In the diagram, what is the value of x?
$$A.\ 1+\sqrt{2}$$
$$B.\ 1+\sqrt{3}$$
$$C.\ 2\sqrt{2}$$
$$D.\ \sqrt{2}+\sqrt{3}$$
$$E.\ 2\sqrt{3}$$
The OA is B.
I don't have clear this PS question. I appreciate if any expert explain it for me. Thank you so much.
Hi AAPL,
Let's take a look at your question.
We will solve this problem using Cosine law. Cosine law is
$$a^2=b^2+c^2-2bc\ Cos\ A$$
Where a, b and c are the side lengths of a triangle and A is the angle between the sides b and c.
Apply Cosine law on the triangle give, we get:
$$\left(\sqrt{2}\right)^2=x^2+x^2-2\left(x\right)\left(x\right)\ Cos\ 30$$
$$2=2x^2-2x^2\ Cos\ 30$$
$$1=x^2-x^2\ \frac{\left(\sqrt{3}\right)}{2}$$
$$1=x^2\left(1-\frac{\sqrt{3}}{2}\right)$$
$$1=x^2\left(\frac{2-\sqrt{3}}{2}\right)$$
$$x^2=\frac{2}{2-\sqrt{3}}$$
Let's rationalize the denominator to simplify it.

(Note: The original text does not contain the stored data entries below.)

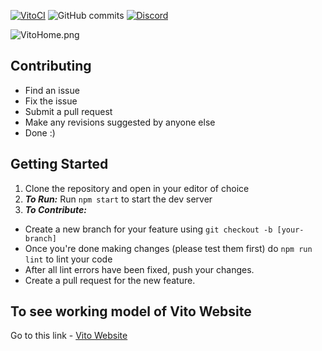 [![VitoCI](https://github.com/Vito-Research/Vito-Website/actions/workflows/Linting.yml/badge.svg)](https://github.com/Vito-Research/Vito-Website/actions/workflows/Linting.yml)
![GitHub commits](https://badgen.net/github/commits/Vito-Research/Vito-Website/main)
[![Discord](https://badgen.net/badge/icon/discord?icon=discord&label)](https://discord.gg/3xvc3yfvFy)

![VitoHome.png](https://res.craft.do/user/full/23a03a79-af5e-1af9-b4ff-27170389b6b1/doc/BAA595D7-E923-4FC2-A915-B766124813DF/AE29566B-6CCD-4212-BCF1-892B376A3192_2/ulfzKAiN1Is2Cwvoagt5SxprdhYxE8HpCgG5aK1eZqYz/VitoHome.png)

## Contributing

- Find an issue
- Fix the issue
- Submit a pull request
- Make any revisions suggested by anyone else
- Done :)

## Getting Started

1. Clone the repository and open in your editor of choice
2. _**To Run:**_ Run `npm start` to start the dev server
3. _**To Contribute:**_
  - Create a new branch for your feature using `git checkout -b [your-branch]`
  - Once you're done making changes (please test them first) do `npm run lint` to lint your code
  - After all lint errors have been fixed, push your changes.
  - Create a pull request for the new feature.

## To see working model of Vito Website
Go to this link - [Vito Website](https://www.vitovitals.org/)
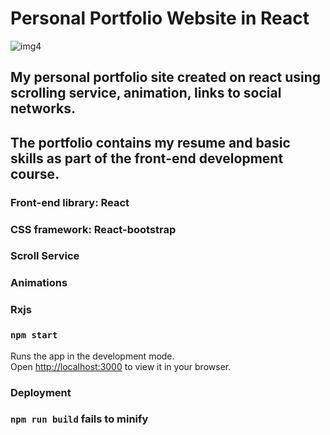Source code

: # Personal Portfolio Website in React

![img4](https://user-images.githubusercontent.com/107538948/193025289-a3100617-80bd-4e93-9cfb-c760dc36ea72.png)


## My personal portfolio site created on react using scrolling service, animation, links to social networks.
## The portfolio contains my resume and basic skills as part of the front-end development course.

### Front-end library: React
### CSS framework: React-bootstrap
### Scroll Service
### Animations
### Rxjs





### `npm start`

Runs the app in the development mode.\
Open [http://localhost:3000](http://localhost:3000) to view it in your browser.

### Deployment



### `npm run build` fails to minify
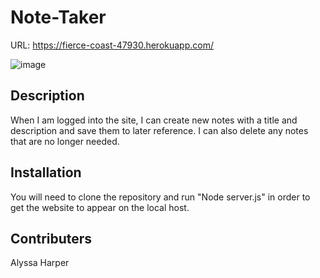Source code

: # Note-Taker

URL: https://fierce-coast-47930.herokuapp.com/

![image](https://user-images.githubusercontent.com/84295382/129279047-11126b66-fd4d-43b1-912a-da5dae0bf494.png)

## Description  
When I am logged into the site, I can create new notes with a title and description and save them to later reference. I can also delete any notes that are no longer needed.

## Installation
You will need to clone the repository and run "Node server.js" in order to get the website to appear on the local host.

## Contributers
Alyssa Harper



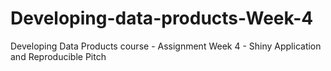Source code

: # Developing-data-products-Week-4
Developing Data Products course - Assignment Week 4 - Shiny Application and Reproducible Pitch
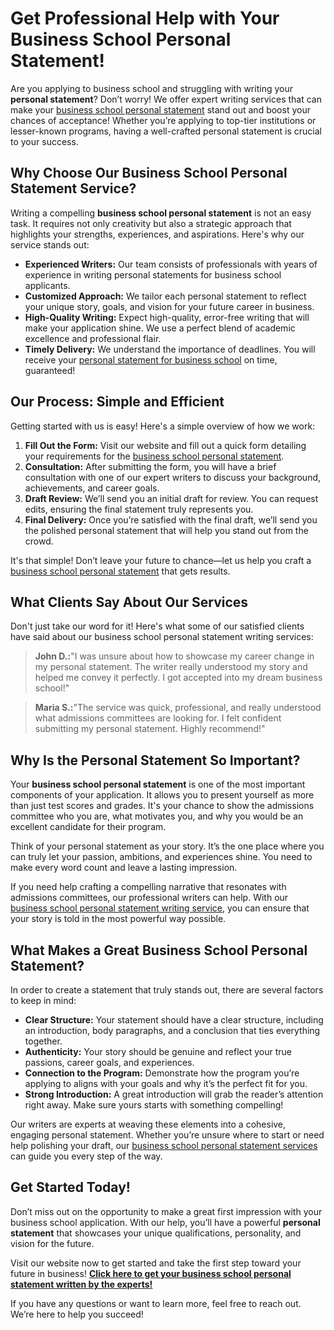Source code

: # Get Professional Help with Your Business School Personal Statement!

Are you applying to business school and struggling with writing your **personal statement**? Don’t worry! We offer expert writing services that can make your [business school personal statement](https://tinyurl.com/topessay?keyword=business+school+personal+statement) stand out and boost your chances of acceptance! Whether you’re applying to top-tier institutions or lesser-known programs, having a well-crafted personal statement is crucial to your success.

## Why Choose Our Business School Personal Statement Service?

Writing a compelling **business school personal statement** is not an easy task. It requires not only creativity but also a strategic approach that highlights your strengths, experiences, and aspirations. Here's why our service stands out:

- **Experienced Writers:** Our team consists of professionals with years of experience in writing personal statements for business school applicants.
- **Customized Approach:** We tailor each personal statement to reflect your unique story, goals, and vision for your future career in business.
- **High-Quality Writing:** Expect high-quality, error-free writing that will make your application shine. We use a perfect blend of academic excellence and professional flair.
- **Timely Delivery:** We understand the importance of deadlines. You will receive your [personal statement for business school](https://tinyurl.com/topessay?keyword=business+school+personal+statement) on time, guaranteed!

## Our Process: Simple and Efficient

Getting started with us is easy! Here's a simple overview of how we work:

1. **Fill Out the Form:** Visit our website and fill out a quick form detailing your requirements for the [business school personal statement](https://tinyurl.com/topessay?keyword=business+school+personal+statement).
2. **Consultation:** After submitting the form, you will have a brief consultation with one of our expert writers to discuss your background, achievements, and career goals.
3. **Draft Review:** We’ll send you an initial draft for review. You can request edits, ensuring the final statement truly represents you.
4. **Final Delivery:** Once you’re satisfied with the final draft, we’ll send you the polished personal statement that will help you stand out from the crowd.

It's that simple! Don’t leave your future to chance—let us help you craft a [business school personal statement](https://tinyurl.com/topessay?keyword=business+school+personal+statement) that gets results.

## What Clients Say About Our Services

Don't just take our word for it! Here's what some of our satisfied clients have said about our business school personal statement writing services:

> **John D.:**"I was unsure about how to showcase my career change in my personal statement. The writer really understood my story and helped me convey it perfectly. I got accepted into my dream business school!"

> **Maria S.:**"The service was quick, professional, and really understood what admissions committees are looking for. I felt confident submitting my personal statement. Highly recommend!"

## Why Is the Personal Statement So Important?

Your **business school personal statement** is one of the most important components of your application. It allows you to present yourself as more than just test scores and grades. It's your chance to show the admissions committee who you are, what motivates you, and why you would be an excellent candidate for their program.

Think of your personal statement as your story. It’s the one place where you can truly let your passion, ambitions, and experiences shine. You need to make every word count and leave a lasting impression.

If you need help crafting a compelling narrative that resonates with admissions committees, our professional writers can help. With our [business school personal statement writing service](https://tinyurl.com/topessay?keyword=business+school+personal+statement), you can ensure that your story is told in the most powerful way possible.

## What Makes a Great Business School Personal Statement?

In order to create a statement that truly stands out, there are several factors to keep in mind:

- **Clear Structure:** Your statement should have a clear structure, including an introduction, body paragraphs, and a conclusion that ties everything together.
- **Authenticity:** Your story should be genuine and reflect your true passions, career goals, and experiences.
- **Connection to the Program:** Demonstrate how the program you’re applying to aligns with your goals and why it’s the perfect fit for you.
- **Strong Introduction:** A great introduction will grab the reader’s attention right away. Make sure yours starts with something compelling!

Our writers are experts at weaving these elements into a cohesive, engaging personal statement. Whether you’re unsure where to start or need help polishing your draft, our [business school personal statement services](https://tinyurl.com/topessay?keyword=business+school+personal+statement) can guide you every step of the way.

## Get Started Today!

Don’t miss out on the opportunity to make a great first impression with your business school application. With our help, you’ll have a powerful **personal statement** that showcases your unique qualifications, personality, and vision for the future.

Visit our website now to get started and take the first step toward your future in business! [**Click here to get your business school personal statement written by the experts!**](https://tinyurl.com/topessay?keyword=business+school+personal+statement)

If you have any questions or want to learn more, feel free to reach out. We’re here to help you succeed!

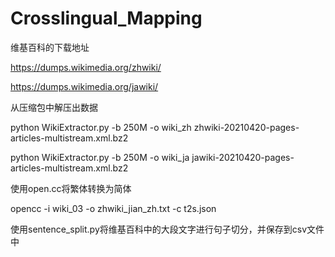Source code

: # Crosslingual_Mapping
维基百科的下载地址

https://dumps.wikimedia.org/zhwiki/

https://dumps.wikimedia.org/jawiki/

从压缩包中解压出数据

python WikiExtractor.py -b 250M -o wiki_zh zhwiki-20210420-pages-articles-multistream.xml.bz2

python WikiExtractor.py -b 250M -o wiki_ja jawiki-20210420-pages-articles-multistream.xml.bz2

使用open.cc将繁体转换为简体

opencc -i wiki_03 -o zhwiki_jian_zh.txt -c t2s.json

使用sentence_split.py将维基百科中的大段文字进行句子切分，并保存到csv文件中

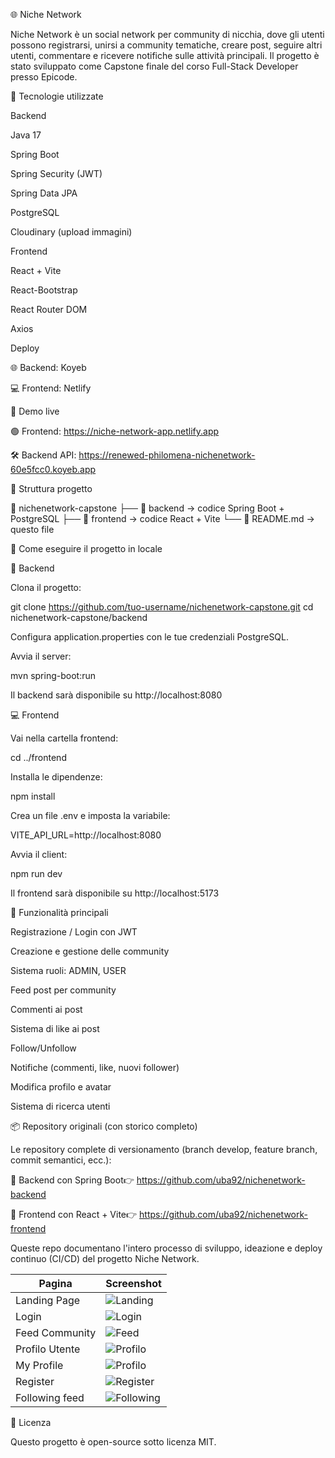 🌐 Niche Network

Niche Network è un social network per community di nicchia, dove gli utenti possono registrarsi, unirsi a community tematiche, creare post, seguire altri utenti, commentare e ricevere notifiche sulle attività principali. Il progetto è stato sviluppato come Capstone finale del corso Full-Stack Developer presso Epicode.

🚀 Tecnologie utilizzate

Backend

Java 17

Spring Boot

Spring Security (JWT)

Spring Data JPA

PostgreSQL

Cloudinary (upload immagini)

Frontend

React + Vite

React-Bootstrap

React Router DOM

Axios

Deploy

🌐 Backend: Koyeb

💻 Frontend: Netlify

🔗 Demo live

🟢 Frontend: https://niche-network-app.netlify.app

🛠 Backend API: https://renewed-philomena-nichenetwork-60e5fcc0.koyeb.app

📂 Struttura progetto

📁 nichenetwork-capstone
├── 📁 backend -> codice Spring Boot + PostgreSQL
├── 📁 frontend -> codice React + Vite
└── 📄 README.md -> questo file

🧪 Come eseguire il progetto in locale

🔧 Backend

Clona il progetto:

git clone https://github.com/tuo-username/nichenetwork-capstone.git
cd nichenetwork-capstone/backend

Configura application.properties con le tue credenziali PostgreSQL.

Avvia il server:

mvn spring-boot:run

Il backend sarà disponibile su http://localhost:8080

💻 Frontend

Vai nella cartella frontend:

cd ../frontend

Installa le dipendenze:

npm install

Crea un file .env e imposta la variabile:

VITE_API_URL=http://localhost:8080

Avvia il client:

npm run dev

Il frontend sarà disponibile su http://localhost:5173

🔑 Funzionalità principali

Registrazione / Login con JWT

Creazione e gestione delle community

Sistema ruoli: ADMIN, USER

Feed post per community

Commenti ai post

Sistema di like ai post

Follow/Unfollow

Notifiche (commenti, like, nuovi follower)

Modifica profilo e avatar

Sistema di ricerca utenti

📦 Repository originali (con storico completo)

Le repository complete di versionamento (branch develop, feature branch, commit semantici, ecc.):

🔧 Backend con Spring Boot👉 https://github.com/uba92/nichenetwork-backend

🎨 Frontend con React + Vite👉 https://github.com/uba92/nichenetwork-frontend

Queste repo documentano l'intero processo di sviluppo, ideazione e deploy continuo (CI/CD) del progetto Niche Network.

| Pagina         | Screenshot                                  |
| -------------- | ------------------------------------------- |
| Landing Page   | ![Landing](./screenshots/landing.png)       |
| Login          | ![Login](./screenshots/login.png)           |
| Feed Community | ![Feed](./screenshots/community-feed.png)   |
| Profilo Utente | ![Profilo](./screenshots/user-profile.png)  |
| My Profile     | ![Profilo](./screenshots/my-profile.png)    |
| Register       | ![Register](./screenshots/register.png)     |
| Following feed | ![Following](./screenshots/custom-feed.png) |

📜 Licenza

Questo progetto è open-source sotto licenza MIT.
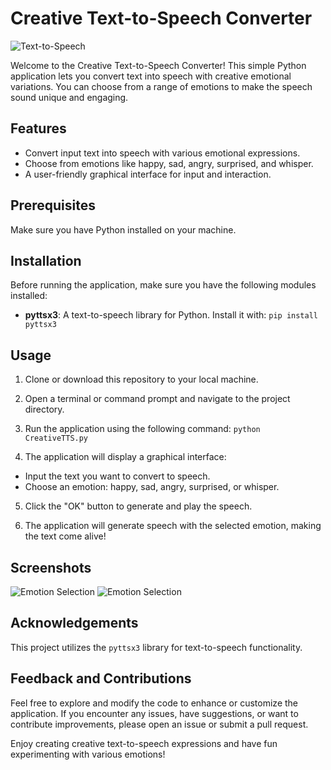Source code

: # Creative Text-to-Speech Converter

![Text-to-Speech](Screenshot-1.png)

Welcome to the Creative Text-to-Speech Converter! This simple Python application lets you convert text into speech with creative emotional variations. You can choose from a range of emotions to make the speech sound unique and engaging.

## Features

- Convert input text into speech with various emotional expressions.
- Choose from emotions like happy, sad, angry, surprised, and whisper.
- A user-friendly graphical interface for input and interaction.

## Prerequisites

Make sure you have Python installed on your machine.

## Installation

Before running the application, make sure you have the following modules installed:

- **pyttsx3**: A text-to-speech library for Python. Install it with: `pip install pyttsx3`

## Usage

1. Clone or download this repository to your local machine.

2. Open a terminal or command prompt and navigate to the project directory.

3. Run the application using the following command: `python CreativeTTS.py`

4. The application will display a graphical interface:
- Input the text you want to convert to speech.
- Choose an emotion: happy, sad, angry, surprised, or whisper.

5. Click the "OK" button to generate and play the speech.

6. The application will generate speech with the selected emotion, making the text come alive!

## Screenshots

![Emotion Selection](Screenshot-2.png)
![Emotion Selection](Screenshot-3.png)
## Acknowledgements

This project utilizes the `pyttsx3` library for text-to-speech functionality.

## Feedback and Contributions

Feel free to explore and modify the code to enhance or customize the application. If you encounter any issues, have suggestions, or want to contribute improvements, please open an issue or submit a pull request.

Enjoy creating creative text-to-speech expressions and have fun experimenting with various emotions!

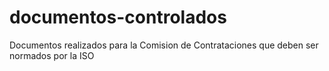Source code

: # documentos-controlados
Documentos realizados para la Comision de Contrataciones que deben ser normados por la ISO

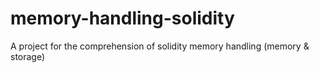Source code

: # memory-handling-solidity
A project for the comprehension of solidity memory handling (memory &amp; storage)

$$x^2=\frac{2}{2-\sqrt{3}}\times\frac{2+\sqrt{3}}{2+\sqrt{3}}$$
$$x^2=\frac{2\left(2+\sqrt{3}\right)}{\left(2\right)^2-\left(\sqrt{3}\right)^2}$$
$$x^2=\frac{2\left(2+\sqrt{3}\right)}{4-3}$$
$$x^2=\frac{2\left(2+\sqrt{3}\right)}{1}$$
$$x^2=4+2\sqrt{3}$$
We need to see if we can write the right hand side as a square of a number? Let's try writing it as a square.
$$x^2=1+3+2\sqrt{3}$$
$$x^2=\left(1\right)^2+\left(\sqrt{3}\right)^2+2\left(1\right)\sqrt{3}$$
Using formula a^2+b^2+2ab=(a+b)^2, we can write the above equation as:
$$x^2=\left(1+\sqrt{3}\right)^2$$
$$x=\left(1+\sqrt{3}\right)$$
Therefore, Option
B is correct.
Hope it helps.
I am available if you'd like any follow up.